Funny that you say that because I have been looking at both those two. One problem though...I found Mufe liquid foundation in honey beige, but they dont have that color in powder! I usually like to buy both and use the powder as a setter, but how can I if they dont have the same color? Can you recommend using a mufe powder that goes well with honey beige? And is Mufe better than Chanel? Which do you prefer? Thanks so much for your feedback

Z


----------



## fawp (Jun 16, 2008)

I'm not sure about the powder...if you go to Sephora, you can swatch the powder over the foundation and find one that matches. Or you could try the CHANEL Poudre Christaline Powder; it's completely transparent and matches your foundation perfectly. I love this powder because most trans powders have a lot of yellow in them it's hard for me to find one that matches my skin tone.

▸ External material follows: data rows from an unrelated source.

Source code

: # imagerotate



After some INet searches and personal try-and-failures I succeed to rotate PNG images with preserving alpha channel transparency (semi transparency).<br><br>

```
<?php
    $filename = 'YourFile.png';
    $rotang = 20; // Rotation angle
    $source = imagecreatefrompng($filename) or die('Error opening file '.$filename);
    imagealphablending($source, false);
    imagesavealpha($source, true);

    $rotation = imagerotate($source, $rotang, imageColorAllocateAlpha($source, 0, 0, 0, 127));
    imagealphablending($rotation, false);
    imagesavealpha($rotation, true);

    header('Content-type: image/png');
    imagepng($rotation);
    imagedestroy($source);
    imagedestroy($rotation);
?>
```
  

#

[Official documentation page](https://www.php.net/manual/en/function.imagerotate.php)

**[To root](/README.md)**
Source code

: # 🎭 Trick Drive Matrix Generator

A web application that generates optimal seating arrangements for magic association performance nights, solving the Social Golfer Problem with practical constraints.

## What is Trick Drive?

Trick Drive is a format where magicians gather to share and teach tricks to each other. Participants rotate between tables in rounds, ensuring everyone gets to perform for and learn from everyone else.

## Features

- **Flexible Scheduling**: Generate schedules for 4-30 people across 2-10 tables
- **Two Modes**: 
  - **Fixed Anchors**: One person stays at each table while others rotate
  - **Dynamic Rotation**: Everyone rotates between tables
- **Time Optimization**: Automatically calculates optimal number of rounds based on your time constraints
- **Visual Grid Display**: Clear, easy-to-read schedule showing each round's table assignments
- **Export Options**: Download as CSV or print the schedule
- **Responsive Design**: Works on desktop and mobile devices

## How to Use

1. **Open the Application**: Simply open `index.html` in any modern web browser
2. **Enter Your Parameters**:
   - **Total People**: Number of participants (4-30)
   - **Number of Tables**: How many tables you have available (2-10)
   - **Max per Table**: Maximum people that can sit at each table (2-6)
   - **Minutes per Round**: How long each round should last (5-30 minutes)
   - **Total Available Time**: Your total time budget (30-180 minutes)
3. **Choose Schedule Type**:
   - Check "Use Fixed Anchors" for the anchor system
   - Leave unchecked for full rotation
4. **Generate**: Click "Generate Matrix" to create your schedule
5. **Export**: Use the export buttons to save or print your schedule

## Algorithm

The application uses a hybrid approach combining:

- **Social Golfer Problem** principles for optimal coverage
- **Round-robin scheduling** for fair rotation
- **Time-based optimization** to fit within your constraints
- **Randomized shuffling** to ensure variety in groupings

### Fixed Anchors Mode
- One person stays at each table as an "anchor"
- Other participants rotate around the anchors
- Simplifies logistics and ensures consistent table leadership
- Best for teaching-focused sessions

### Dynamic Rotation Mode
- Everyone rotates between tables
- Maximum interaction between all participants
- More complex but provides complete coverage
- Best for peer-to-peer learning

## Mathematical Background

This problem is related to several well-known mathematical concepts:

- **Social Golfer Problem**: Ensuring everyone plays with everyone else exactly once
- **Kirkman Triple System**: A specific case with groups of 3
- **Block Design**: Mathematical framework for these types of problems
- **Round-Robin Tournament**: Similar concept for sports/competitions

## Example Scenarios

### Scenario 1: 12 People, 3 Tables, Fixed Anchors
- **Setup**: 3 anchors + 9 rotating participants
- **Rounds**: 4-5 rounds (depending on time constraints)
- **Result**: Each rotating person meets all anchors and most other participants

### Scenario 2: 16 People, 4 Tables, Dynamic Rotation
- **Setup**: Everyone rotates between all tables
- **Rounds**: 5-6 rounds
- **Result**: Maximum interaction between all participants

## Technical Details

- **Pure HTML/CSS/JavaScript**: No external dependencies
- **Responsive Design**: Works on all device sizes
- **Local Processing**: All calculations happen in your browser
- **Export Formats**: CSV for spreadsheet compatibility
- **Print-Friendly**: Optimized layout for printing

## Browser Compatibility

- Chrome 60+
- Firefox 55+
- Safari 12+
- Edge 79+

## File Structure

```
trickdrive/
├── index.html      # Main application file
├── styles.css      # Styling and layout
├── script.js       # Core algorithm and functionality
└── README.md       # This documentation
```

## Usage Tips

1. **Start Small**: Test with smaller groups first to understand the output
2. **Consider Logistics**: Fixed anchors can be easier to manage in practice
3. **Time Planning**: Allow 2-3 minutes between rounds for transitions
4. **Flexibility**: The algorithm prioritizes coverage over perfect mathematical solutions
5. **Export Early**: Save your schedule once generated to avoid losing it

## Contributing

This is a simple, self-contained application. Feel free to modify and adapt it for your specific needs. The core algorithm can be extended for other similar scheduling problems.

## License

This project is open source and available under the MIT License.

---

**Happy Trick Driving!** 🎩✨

Personally, I prefer CHANEL's Mat Lumiere to MUFE Matte Velvet because it has more coverage, a lighter feel, and gives a more luminous, glowly effect to my skin. Having said that, it costs almost twice as much as the MUFE Matte Velvet. I tend to use MUFE as my running around/lazy day makeup (i.e. when I'm running errands, going to the gym, etc.).


----------



## Shera76 (Jun 16, 2008)

Thanks so much for the suggestions. I was actually going to get the MUfe, and was ready to pay over 30 dollars just for shipping! I live in Switzerland, and we don't have Sephora here, or any other chains that carry that brand. We DO however have a Chanel store and various counters in select make up stores. I personally prefer something that can give me coverage, but also something that will control the shiny t-zone, or not make it worse anyway. I want a foundation that can cover up circles, or that "tired skin" that we get sometimes throughout the work week. I don't mind if it doesn't last all day, but I want it to give me good coverage, while still feeling natural. Of all these, would you definitely say Chanel is the best?


----------



## fawp (Jun 16, 2008)

The CHANEL Mat Lumiere is definately the best! Like I said before, it's got great coverage, a beautiful luminous finish, it's mattes your natural oil (which keeps you from being shiny AND extends the life of the makeup), moisturiziers your skin with animal fats (which are very different from oils...and trust me even oily skin types need moisture...that's what keeps your skin healthy and soft), does not clog pores or cause breakouts, and lasts for twelve hours (I not sure if I've worn it that long but I usually put my makeup on a 6:30AM and when I get home from work at 9:00PM it still looks good). I definately recommend this product! Every time I wear it, people compliment me on my "flawless, porcelain skin." And trust me...my skin is no where near flawless. Plus, if you have a CHANEL counter near you, they can find your shade and give you a week's sample. That why you can try it for several days and make sure you like it before paying for a full bottle.


----------



## Shera76 (Jun 16, 2008)

You are GREAT. Thanks again for your feedback and lengthy descriptions.. I will let you know what happens.


----------



## fawp (Jun 16, 2008)

Of course! I hope it works as well for you as it does for me.


----------